Marjorie Ingall went to see Jeremy Lawrence’s Lavender Songs: A Queer Weimar Berlin Cabaret in New York and saw a Jewishly inflected, queer songs cabaret that brings Weimar Germany back to life with humor and music
I felt a little daring as I went out alone last weekend—in a leopard-print dress and red lipstick—to a dimly lit boîte to experience Lavender Songs: A Queer Weimar Berlin Cabaret. Sans spouse or spawn, I sat solo at my own little table in the back of the room and ordered a gin and tonic. It was served to me in a wine glass; the show had sold out and the club had run out of tumblers. “Classy, no?” the handsome waiter said with a dimpled smile as he set my drink down. It felt right.
Suddenly, on the tiny stage in front of a deep-blue velvet curtain, there was Tante Fritzi. A woman of a certain age, she wore a sparkly black sleeveless dress, two boas, a long rope of pearls, dangly rhinestone earrings, a rhinestone choker, a jeweled hair clip, armfuls of bracelets, and a loosely pin-curled short wig in an ashy tone not found in nature, much like the one my own bubbe used to wear. Her huge eyes were framed with enthusiastically applied blue eyeshadow and giant false lashes (one came semidetached partway through the evening). She looked like a Hirschfeld drawing, made of animated swoops and droops. In a brassy yet tremulous voice, she began to sing:
Can love really be a sin?
If it is I’ll tell God up above
Sorry, but I cannot live
No, I simply will not live
Sorry, but I cannot live
As the applause died, she cooed, “Thank you ladies and gentlemen and gentlemen who want to be ladies and ladies who want to be gents and everyone in between two slices of bread.” She paused. “I love sandwiches.”

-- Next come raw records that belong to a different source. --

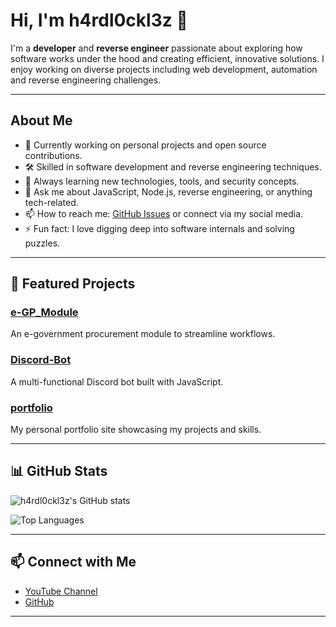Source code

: # Hi, I'm h4rdl0ckl3z 👋

I'm a **developer** and **reverse engineer** passionate about exploring how software works under the hood and creating efficient, innovative solutions. I enjoy working on diverse projects including web development, automation and reverse engineering challenges.

---

## About Me

- 🔭 Currently working on personal projects and open source contributions.
- 🛠 Skilled in software development and reverse engineering techniques.
- 🌱 Always learning new technologies, tools, and security concepts.
- 💬 Ask me about JavaScript, Node.js, reverse engineering, or anything tech-related.
- 📫 How to reach me: [GitHub Issues](https://github.com/h4rdl0ckl3z) or connect via my social media.
- ⚡ Fun fact: I love digging deep into software internals and solving puzzles.

---

## 🚀 Featured Projects

### [e-GP_Module](https://github.com/h4rdl0ckl3z/e-GP_Module)
An e-government procurement module to streamline workflows.

### [Discord-Bot](https://github.com/h4rdl0ckl3z/Discord-Bot)
A multi-functional Discord bot built with JavaScript.

### [portfolio](https://github.com/h4rdl0ckl3z/portfolio)
My personal portfolio site showcasing my projects and skills.

---

## 📊 GitHub Stats

![h4rdl0ckl3z's GitHub stats](https://github-readme-stats.vercel.app/api?username=h4rdl0ckl3z&show_icons=true&theme=tokyonight)

![Top Languages](https://github-readme-stats.vercel.app/api/top-langs/?username=h4rdl0ckl3z&layout=compact&theme=tokyonight)

---

## 📫 Connect with Me

- [YouTube Channel](https://www.youtube.com/channel/UCDVWbPPx5-WJtcn8YZ_k0Bg)
- [GitHub](https://github.com/h4rdl0ckl3z)

---
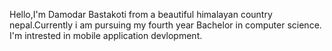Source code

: Hello,I'm Damodar Bastakoti from a beautiful himalayan country nepal.Currently i am pursuing my fourth year Bachelor in computer science.
I'm intrested in mobile application devlopment.

<!---
damodar9/damodar9 is a ✨ special ✨ repository because its `README.md` (this file) appears on your GitHub profile.
You can click the Preview link to take a look at your changes.
--->
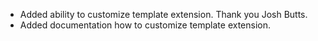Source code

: * Added ability to customize template extension. Thank you Josh Butts.
* Added documentation how to customize template extension.
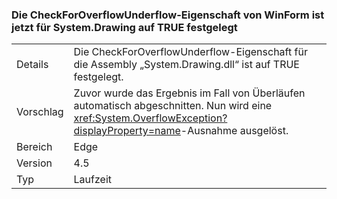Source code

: ### <a name="winforms-checkforoverflowunderflow-property-is-now-true-for-systemdrawing"></a>Die CheckForOverflowUnderflow-Eigenschaft von WinForm ist jetzt für System.Drawing auf TRUE festgelegt

|   |   |
|---|---|
|Details|Die CheckForOverflowUnderflow-Eigenschaft für die Assembly „System.Drawing.dll“ ist auf TRUE festgelegt.|
|Vorschlag|Zuvor wurde das Ergebnis im Fall von Überläufen automatisch abgeschnitten. Nun wird eine <xref:System.OverflowException?displayProperty=name>-Ausnahme ausgelöst.|
|Bereich|Edge|
|Version|4.5|
|Typ|Laufzeit|

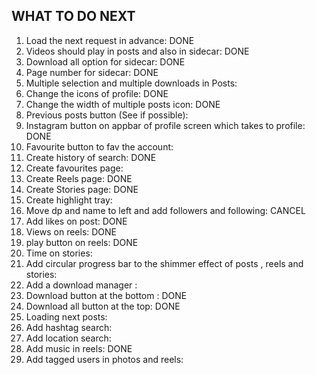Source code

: WHAT TO DO NEXT
-----------------------------------
1) Load the next request in advance: DONE
2) Videos should play in posts and also in sidecar: DONE
3) Download all option for sidecar: DONE
4) Page number for sidecar: DONE
5) Multiple selection and multiple downloads in Posts:
6) Change the icons of profile: DONE
7) Change the width of multiple posts icon: DONE
8) Previous posts button (See if possible): 
9) Instagram button on appbar of profile screen which takes to profile: DONE
10) Favourite button to fav the account: 
11) Create history of search: DONE
12) Create favourites page: 
13) Create Reels page: DONE
14) Create Stories page: DONE
15) Create highlight tray: 
16) Move dp and name to left and add followers and following: CANCEL
17) Add likes on post: DONE
18) Views on reels: DONE
19) play button on reels: DONE
20) Time on stories: 
21) Add circular progress bar to the shimmer effect of posts , reels and stories: 
22) Add a download manager :  
23) Download button at the bottom : DONE
24) Download all button at the top: DONE
25) Loading next posts:
26) Add hashtag search: 
27) Add location search:
28) Add music in reels: DONE
29) Add tagged users in photos and reels:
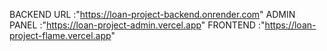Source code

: BACKEND URL :"https://loan-project-backend.onrender.com"
ADMIN PANEL :"https://loan-project-admin.vercel.app"
FRONTEND :"https://loan-project-flame.vercel.app"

Tante Fritzi, a former rent boy turned “kabarettist extraordinaire,” is Jeremy Lawrence, a playwright, translator, and actor who often plays Tennessee Williams. Lavender Songs premiered in 2008, but has been rewritten to reflect our current political realities.
The show spotlights the work of Friedrich Hollaender and Mischa Spoliansky, two Jewish songwriters who managed to escape Nazi Germany. Other Jewish artists featured include lyricist Fritz Löhner-Beda and composer Richard Fall, both killed in concentration camps; lyricist Marcellus Schiffer, who committed suicide in 1932; composer Rudolf Nelson, who survived the war in hiding in the Netherlands; lyricist Kurt Tulchosky, who killed himself in 1935; singer Fritzi Massary, who fled Germany for Switzerland in 1932; and singer Paul O’Montis, who died by hanging at the Sachsenhausen concentration camp in 1940. Several of the creators and performers were both gay and Jewish. Only three LGBT artists represented in the show survived the war—including Marlene Dietrich.